A: My Friend wont borrow it  because he just got it new
B: 

i looked up my BIOS and i saw Cool and Quiet was on Auto.

and Fr4665 do you maybe know where the video card option is in the bios because i dont see any type of videocard in the integrated option in the bios


Greetz hell


----------



## pharoah (Aug 28, 2006)

turn cool and quiet to disabled with that on the cpu will throttle on speed.ive heard that has caused several people trouble with games.


----------



## hellhunter (Oct 23, 2006)

i did that pharoah No changes in fps at Cod2

pharoah do you maybe know the name of the onboard vid card in the bios or do you think that isnt the problem>????


----------



## pharoah (Aug 28, 2006)

normally that will disable on its own when you add a video card.ive even seen a couple of machines the onboard vid options would actually disappear when a card was installed.so if you cant find any onboard video options in the bios this may be the reason.


----------



## hellhunter (Oct 23, 2006)

ow ok thx for the information. ill maybe buy an new videocard. i dont know it yet


----------



## pharoah (Aug 28, 2006)

did this computer come with that radeon card,or did you add it?if you added it did you uninstall the drivers for the onboard graphics first.


----------



## hellhunter (Oct 23, 2006)

it was delivered with the Card in it. but there are Nvidia Drivers









i never opened the case yet because if i do my garantuee is gone.

but i dont know if they are chipset Drivers or Graphics Drivers


----------



## pharoah (Aug 28, 2006)

most if the time when you hit uninstall on nvidia drivers.another box will open,and give you the option to uninstall specific ones.if that happens hit the thing that says uninstall the following,and hit graphics driver only.


----------



## hellhunter (Oct 23, 2006)

i uninstalled the graphic drivers but no improvement. any other suggestions?


----------



## removed91107a (Aug 22, 2007)

No idea what you're talking about by "fanboyism," considering it isn't a word, but that's pretty rude man.

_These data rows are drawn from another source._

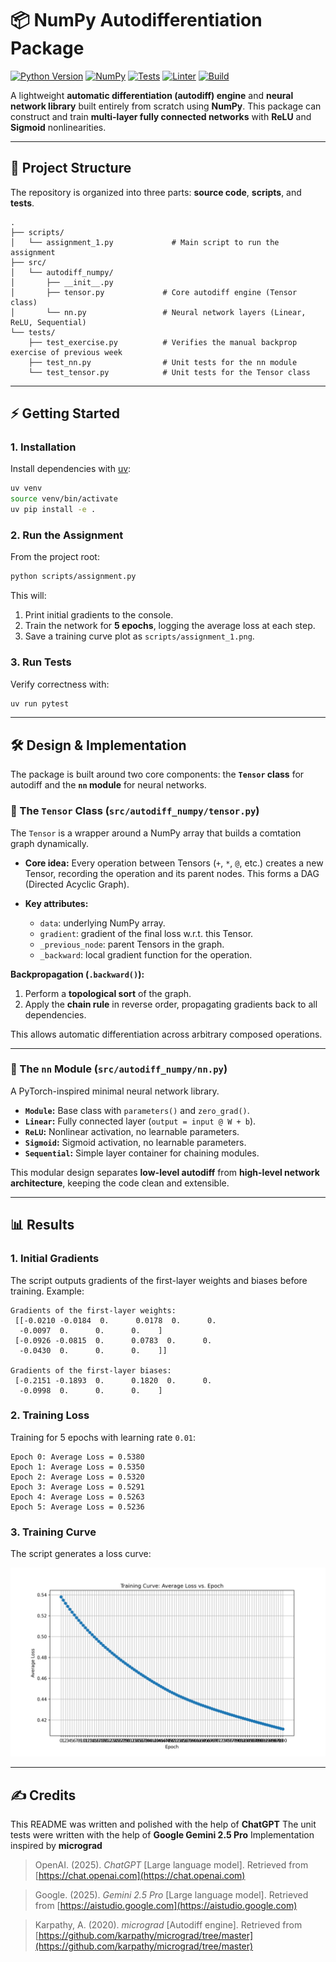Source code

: # 📦 NumPy Autodifferentiation Package

[![Python Version](https://img.shields.io/badge/python-≥3.12-blue.svg)](https://www.python.org/downloads/release/python-3120/)
[![NumPy](https://img.shields.io/badge/numpy-≥2.3.3-orange.svg)](https://numpy.org/)
[![Tests](https://img.shields.io/badge/tests-pytest-green.svg)](https://docs.pytest.org/)
[![Linter](https://img.shields.io/badge/style-ruff-black.svg)](https://docs.astral.sh/ruff/)
[![Build](https://img.shields.io/badge/build-uv-yellow.svg)](https://github.com/astral-sh/uv)

A lightweight **automatic differentiation (autodiff) engine** and **neural network library** built entirely from scratch using **NumPy**.
This package can construct and train **multi-layer fully connected networks** with **ReLU** and **Sigmoid** nonlinearities.

---

## 📂 Project Structure

The repository is organized into three parts: **source code**, **scripts**, and **tests**.

```
.
├── scripts/
│   └── assignment_1.py             # Main script to run the assignment
├── src/
│   └── autodiff_numpy/
│       ├── __init__.py
│       ├── tensor.py             # Core autodiff engine (Tensor class)
│       └── nn.py                 # Neural network layers (Linear, ReLU, Sequential)
└── tests/
    ├── test_exercise.py          # Verifies the manual backprop exercise of previous week
    ├── test_nn.py                # Unit tests for the nn module
    └── test_tensor.py            # Unit tests for the Tensor class
```

---

## ⚡ Getting Started

### 1. Installation

Install dependencies with [uv](https://github.com/astral-sh/uv):

```bash
uv venv
source venv/bin/activate
uv pip install -e .
```

### 2. Run the Assignment

From the project root:

```bash
python scripts/assignment.py
```

This will:

1. Print initial gradients to the console.
2. Train the network for **5 epochs**, logging the average loss at each step.
3. Save a training curve plot as `scripts/assignment_1.png`.

### 3. Run Tests

Verify correctness with:

```bash
uv run pytest
```

---

## 🛠️ Design & Implementation

The package is built around two core components: the **`Tensor` class** for autodiff and the **`nn` module** for neural networks.

### 🔹 The `Tensor` Class (`src/autodiff_numpy/tensor.py`)

The `Tensor` is a wrapper around a NumPy array that builds a comtation graph dynamically.

* **Core idea:** Every operation between Tensors (`+`, `*`, `@`, etc.) creates a new Tensor, recording the operation and its parent nodes. This forms a DAG (Directed Acyclic Graph).
* **Key attributes:**

  * `data`: underlying NumPy array.
  * `gradient`: gradient of the final loss w.r.t. this Tensor.
  * `_previous_node`: parent Tensors in the graph.
  * `_backward`: local gradient function for the operation.

**Backpropagation (`.backward()`):**

1. Perform a **topological sort** of the graph.
2. Apply the **chain rule** in reverse order, propagating gradients back to all dependencies.

This allows automatic differentiation across arbitrary composed operations.

---

### 🔹 The `nn` Module (`src/autodiff_numpy/nn.py`)

A PyTorch-inspired minimal neural network library.

* **`Module`:** Base class with `parameters()` and `zero_grad()`.
* **`Linear`:** Fully connected layer (`output = input @ W + b`).
* **`ReLU`:** Nonlinear activation, no learnable parameters.
* **`Sigmoid`:** Sigmoid activation, no learnable parameters.
* **`Sequential`:** Simple layer container for chaining modules.

This modular design separates **low-level autodiff** from **high-level network architecture**, keeping the code clean and extensible.

---

## 📊 Results

### 1. Initial Gradients

The script outputs gradients of the first-layer weights and biases before training. Example:

```
Gradients of the first-layer weights:
 [[-0.0210 -0.0184  0.      0.0178  0.      0.
  -0.0097  0.      0.      0.    ]
 [-0.0926 -0.0815  0.      0.0783  0.      0.
  -0.0430  0.      0.      0.    ]]

Gradients of the first-layer biases:
 [-0.2151 -0.1893  0.      0.1820  0.      0.
  -0.0998  0.      0.      0.    ]
```

### 2. Training Loss

Training for 5 epochs with learning rate `0.01`:

```
Epoch 0: Average Loss = 0.5380
Epoch 1: Average Loss = 0.5350
Epoch 2: Average Loss = 0.5320
Epoch 3: Average Loss = 0.5291
Epoch 4: Average Loss = 0.5263
Epoch 5: Average Loss = 0.5236
```

### 3. Training Curve

The script generates a loss curve:

![Training Curve](scripts/assignment_1.png)

---

## ✍️ Credits

This README was written and polished with the help of **ChatGPT**
The unit tests were written with the help of **Google Gemini 2.5 Pro**
Implementation inspired by **micrograd**

> OpenAI. (2025). *ChatGPT* [Large language model]. Retrieved from [https://chat.openai.com](https://chat.openai.com)

> Google. (2025). *Gemini 2.5 Pro* [Large language model]. Retrieved from [https://aistudio.google.com](https://aistudio.google.com)

> Karpathy, A. (2020). *micrograd* [Autodiff engine]. Retrieved from [https://github.com/karpathy/micrograd/tree/master](https://github.com/karpathy/micrograd/tree/master)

If that's the way people are on here than I won't give an opinion.


----------



## pharoah (Aug 28, 2006)

ok folks lets try to keep this on topic! helping hellhunter is more important here than any petty squabble.all comments and help is appreciated here.


----------



## hellhunter (Oct 23, 2006)

pharoah maybe the video card isnt good enough for Cod2. im not really a hardware boy im more the software guy


----------



## pharoah (Aug 28, 2006)

vectorvtec73 was making that comment towards what fraggs said.the 1600 is really a mid-range card.with all cards they play some games better than others.a better vid card may be your answer.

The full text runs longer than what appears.